Ricardo et Nathacha résident à Saint-Georges avec leurs enfants Christos Goudard, neuf ans, et Nabila Bastien, 15 ans. Absent : Marc-Élie Bastien, 17 ans.

Nathacha Jean Pierre travaillait dans une garderie scolaire au moment du séisme. Âgée alors de 27 ans, elle croyait qu’un camion avait frappé le mur de l’école.

«On est allé voir à l’extérieur. Les voitures se frappaient, les gens criaient. Mes enfants étaient restés chez leur grand-mère. Je ne pouvais pas les joindre. Mon cœur s’est mis à palpiter. J’ai pleuré avant de regrouper les enfants dans l’école, qui ne s’était pas effondrée», explique Nathacha.

Les enfants et la grand-mère s’en sont sortis indemnes, mais Nathacha n’a jamais retrouvé son conjoint (Max Bastien). «C’était un mécanicien. Il était parti au travail. On ne l’a jamais revu. Son corps n’a pas été retrouvé», dit-elle avec émotion.

Retrouvailles en Beauce

Avant de former un couple, Nathacha Jean Pierre et Ricardo Lafleur se connaissaient depuis plusieurs années. Nathacha est arrivée à Saint-Georges en 2011 et Ricardo en 2018.
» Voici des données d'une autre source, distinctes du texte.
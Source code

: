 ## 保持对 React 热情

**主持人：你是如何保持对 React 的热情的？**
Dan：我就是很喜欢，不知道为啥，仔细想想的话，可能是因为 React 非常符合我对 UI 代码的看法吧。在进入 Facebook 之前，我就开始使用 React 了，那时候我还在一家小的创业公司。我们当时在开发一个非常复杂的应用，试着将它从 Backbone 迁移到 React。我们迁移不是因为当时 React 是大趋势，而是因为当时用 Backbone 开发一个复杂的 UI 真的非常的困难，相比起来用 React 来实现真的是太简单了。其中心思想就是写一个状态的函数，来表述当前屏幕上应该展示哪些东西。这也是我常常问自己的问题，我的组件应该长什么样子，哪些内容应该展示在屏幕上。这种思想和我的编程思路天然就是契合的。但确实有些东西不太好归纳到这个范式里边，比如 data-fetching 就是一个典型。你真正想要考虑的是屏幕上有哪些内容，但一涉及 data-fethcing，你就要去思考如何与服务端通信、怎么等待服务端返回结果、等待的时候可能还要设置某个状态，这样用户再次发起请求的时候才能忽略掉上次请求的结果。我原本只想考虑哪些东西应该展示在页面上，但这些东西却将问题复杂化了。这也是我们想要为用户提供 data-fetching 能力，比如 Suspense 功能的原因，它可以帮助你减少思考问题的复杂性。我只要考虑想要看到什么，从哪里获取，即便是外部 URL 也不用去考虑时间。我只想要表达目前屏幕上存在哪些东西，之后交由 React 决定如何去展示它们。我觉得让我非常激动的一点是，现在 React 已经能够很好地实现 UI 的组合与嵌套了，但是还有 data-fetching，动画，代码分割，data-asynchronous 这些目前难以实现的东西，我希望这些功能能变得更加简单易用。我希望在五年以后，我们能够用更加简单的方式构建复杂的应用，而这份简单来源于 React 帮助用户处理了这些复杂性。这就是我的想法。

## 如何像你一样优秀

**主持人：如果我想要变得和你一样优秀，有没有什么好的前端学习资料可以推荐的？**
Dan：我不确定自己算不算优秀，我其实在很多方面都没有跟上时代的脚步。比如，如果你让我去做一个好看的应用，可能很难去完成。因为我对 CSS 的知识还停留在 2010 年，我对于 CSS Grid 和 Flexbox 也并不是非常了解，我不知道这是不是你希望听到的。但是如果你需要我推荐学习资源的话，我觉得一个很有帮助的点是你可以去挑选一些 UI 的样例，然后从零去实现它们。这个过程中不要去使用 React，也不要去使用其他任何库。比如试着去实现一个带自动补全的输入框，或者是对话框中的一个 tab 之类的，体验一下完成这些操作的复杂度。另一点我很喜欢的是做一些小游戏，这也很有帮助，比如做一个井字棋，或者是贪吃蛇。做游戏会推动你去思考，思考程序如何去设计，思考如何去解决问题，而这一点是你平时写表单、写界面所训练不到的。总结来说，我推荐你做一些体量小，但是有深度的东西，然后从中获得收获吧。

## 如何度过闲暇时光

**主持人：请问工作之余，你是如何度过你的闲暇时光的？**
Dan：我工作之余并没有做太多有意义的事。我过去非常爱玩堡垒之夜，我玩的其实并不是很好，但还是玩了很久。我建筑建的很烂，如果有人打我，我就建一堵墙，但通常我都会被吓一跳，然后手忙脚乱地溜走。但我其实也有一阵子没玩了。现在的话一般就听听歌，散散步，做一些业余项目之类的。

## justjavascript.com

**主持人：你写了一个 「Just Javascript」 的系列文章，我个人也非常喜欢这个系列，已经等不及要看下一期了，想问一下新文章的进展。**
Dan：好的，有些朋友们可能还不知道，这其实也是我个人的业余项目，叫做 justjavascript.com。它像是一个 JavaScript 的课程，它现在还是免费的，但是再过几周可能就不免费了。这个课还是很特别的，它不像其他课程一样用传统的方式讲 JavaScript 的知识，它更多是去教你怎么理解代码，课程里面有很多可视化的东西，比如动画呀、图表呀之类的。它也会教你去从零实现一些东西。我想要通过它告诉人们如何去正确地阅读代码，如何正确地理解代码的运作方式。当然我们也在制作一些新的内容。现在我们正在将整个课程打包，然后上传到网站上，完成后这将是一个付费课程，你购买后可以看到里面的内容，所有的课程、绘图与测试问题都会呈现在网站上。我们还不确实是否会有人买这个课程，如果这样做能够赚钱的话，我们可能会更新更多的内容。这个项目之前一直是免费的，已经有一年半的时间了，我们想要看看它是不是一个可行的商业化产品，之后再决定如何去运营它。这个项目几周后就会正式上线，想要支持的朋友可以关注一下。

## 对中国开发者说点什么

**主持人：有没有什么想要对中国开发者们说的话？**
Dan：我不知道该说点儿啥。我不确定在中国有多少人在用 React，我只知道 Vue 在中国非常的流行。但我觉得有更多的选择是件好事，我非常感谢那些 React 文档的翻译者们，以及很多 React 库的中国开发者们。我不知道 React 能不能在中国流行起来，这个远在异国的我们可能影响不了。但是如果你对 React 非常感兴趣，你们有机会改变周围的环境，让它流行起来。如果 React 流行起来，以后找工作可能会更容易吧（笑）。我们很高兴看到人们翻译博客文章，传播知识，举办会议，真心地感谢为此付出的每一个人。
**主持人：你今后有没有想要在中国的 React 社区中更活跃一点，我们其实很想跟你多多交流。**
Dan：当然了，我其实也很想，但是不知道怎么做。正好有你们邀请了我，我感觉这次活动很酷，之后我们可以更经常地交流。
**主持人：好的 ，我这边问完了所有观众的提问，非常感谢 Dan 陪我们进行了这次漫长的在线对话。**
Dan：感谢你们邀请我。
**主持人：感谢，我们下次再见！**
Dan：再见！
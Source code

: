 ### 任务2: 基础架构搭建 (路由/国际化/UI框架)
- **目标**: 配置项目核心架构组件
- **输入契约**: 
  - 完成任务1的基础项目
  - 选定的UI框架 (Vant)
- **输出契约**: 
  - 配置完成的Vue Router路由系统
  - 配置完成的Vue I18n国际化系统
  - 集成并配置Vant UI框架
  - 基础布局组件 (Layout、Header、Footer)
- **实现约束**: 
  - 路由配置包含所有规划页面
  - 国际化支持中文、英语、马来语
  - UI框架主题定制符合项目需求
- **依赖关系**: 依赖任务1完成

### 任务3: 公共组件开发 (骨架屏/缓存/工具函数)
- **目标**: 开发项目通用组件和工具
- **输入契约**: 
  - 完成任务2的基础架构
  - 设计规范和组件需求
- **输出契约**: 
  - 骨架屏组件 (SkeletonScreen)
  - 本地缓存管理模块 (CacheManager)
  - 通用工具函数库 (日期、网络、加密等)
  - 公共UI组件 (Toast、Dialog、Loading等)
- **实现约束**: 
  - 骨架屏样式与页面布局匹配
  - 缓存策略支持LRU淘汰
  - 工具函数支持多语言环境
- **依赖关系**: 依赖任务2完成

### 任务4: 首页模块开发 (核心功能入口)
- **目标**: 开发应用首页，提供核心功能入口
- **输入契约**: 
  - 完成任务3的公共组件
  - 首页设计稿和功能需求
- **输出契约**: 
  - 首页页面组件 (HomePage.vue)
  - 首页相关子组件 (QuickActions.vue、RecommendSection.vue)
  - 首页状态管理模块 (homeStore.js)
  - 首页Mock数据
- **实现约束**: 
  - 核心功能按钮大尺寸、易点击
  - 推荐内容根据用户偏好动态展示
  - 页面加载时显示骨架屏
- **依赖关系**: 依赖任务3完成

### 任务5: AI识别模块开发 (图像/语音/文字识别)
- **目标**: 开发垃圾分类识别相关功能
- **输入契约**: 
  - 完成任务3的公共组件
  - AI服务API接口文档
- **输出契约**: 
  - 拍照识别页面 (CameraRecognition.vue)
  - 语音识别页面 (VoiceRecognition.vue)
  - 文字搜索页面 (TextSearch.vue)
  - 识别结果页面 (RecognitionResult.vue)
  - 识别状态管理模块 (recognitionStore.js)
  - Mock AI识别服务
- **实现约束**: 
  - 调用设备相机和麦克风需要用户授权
Nathacha a d’abord été soudeuse chez Rotobec, à Sainte-Justine. Elle est maintenant aide de service pour des établissements du Centre de santé et de services sociaux Chaudière-Appalaches (CISSS-CA).

Sans emploi, Ricardo attend toujours l’obtention de son statut comme résident permanent canadien. S’il n’est pas retourné en Haïti depuis son arrivée au Québec, Natacha l’a fait en avril 2018.

«Je suis allé chercher mon plus jeune fils chez sa grand-mère pour le ramener au Québec. J’avais le cœur brisé. La situation en Haïti s’était dégradée depuis mon départ», signale Nathacha.

Selon Ricardo, les résidents de Port-au-Prince n’ont pas tous profité de l’aide humanitaire. «Le gouvernement est corrompu. Les gens sont frustrés et il y a beaucoup de manifestations», affirme celui-ci.

Dans son ancien quartier, il a d’ailleurs été agressé par des bandits en 2015 et 2018. «Tous les immigrants veulent améliorer leurs conditions de vie. J’ai espoir que ça va changer (en Haïti), mais ça ne reviendra jamais comme quand j’étais petit», conclut Ricardo.